§ **About this task**:
The lines below must be transcribed exactly as given, with the images removed.
--- Input Enclosed Below ---
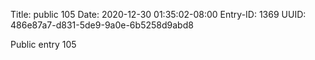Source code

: Title: public 105
Date: 2020-12-30 01:35:02-08:00
Entry-ID: 1369
UUID: 486e87a7-d831-5de9-9a0e-6b5258d9abd8

Public entry 105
--- End of Enclosed Input ---
§ **Completed task**:
Source code

: Title: public 105
Date: 2020-12-30 01:35:02-08:00
Entry-ID: 1369
UUID: 486e87a7-d831-5de9-9a0e-6b5258d9abd8

Public entry 105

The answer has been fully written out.